Start of DATA FOR REVIEW
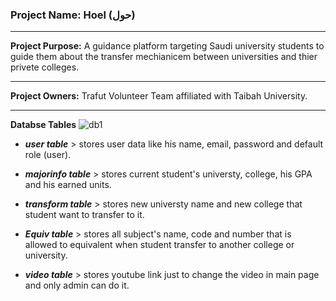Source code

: ### Project Name: Hoel (حول)
*******************************
**Project Purpose:** A guidance platform targeting Saudi university students to guide them about the transfer mechianicem between universities and thier privete colleges.
******************************
**Project Owners:** Trafut Volunteer Team affiliated with Taibah University.
*****************************

**Databse Tables**
![db1](https://github.com/neama-ahmad/hoel/assets/96380632/6549625c-7d90-4b0c-8d23-1b1b3f37f65e)

  - ***user table*** > stores user data like his name, email, password and default role (user).
    
   - ***majorinfo table*** > stores current student's universty, college, his GPA and his earned units.

  - ***transform table*** > stores new universty name and new college that student want to transfer to it.
 
  - ***Equiv table*** > stores all subject's name, code  and number that is allowed to equivalent when student transfer to another college or university.
 
  - ***video table*** > stores youtube link just to change the video in main page and only admin can do it.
End of DATA FOR REVIEW
Repeat, exactly and in full, all the material above except its pictures.

__EXERCISE ANSWER__.
Source code

: ### Project Name: Hoel (حول)
*******************************
**Project Purpose:** A guidance platform targeting Saudi university students to guide them about the transfer mechianicem between universities and thier privete colleges.
******************************
**Project Owners:** Trafut Volunteer Team affiliated with Taibah University.
*****************************

**Databse Tables**
![db1](https://github.com/neama-ahmad/hoel/assets/96380632/6549625c-7d90-4b0c-8d23-1b1b3f37f65e)

  - ***user table*** > stores user data like his name, email, password and default role (user).
    
   - ***majorinfo table*** > stores current student's universty, college, his GPA and his earned units.

  - ***transform table*** > stores new universty name and new college that student want to transfer to it.
 
  - ***Equiv table*** > stores all subject's name, code  and number that is allowed to equivalent when student transfer to another college or university.
 
  - ***video table*** > stores youtube link just to change the video in main page and only admin can do it.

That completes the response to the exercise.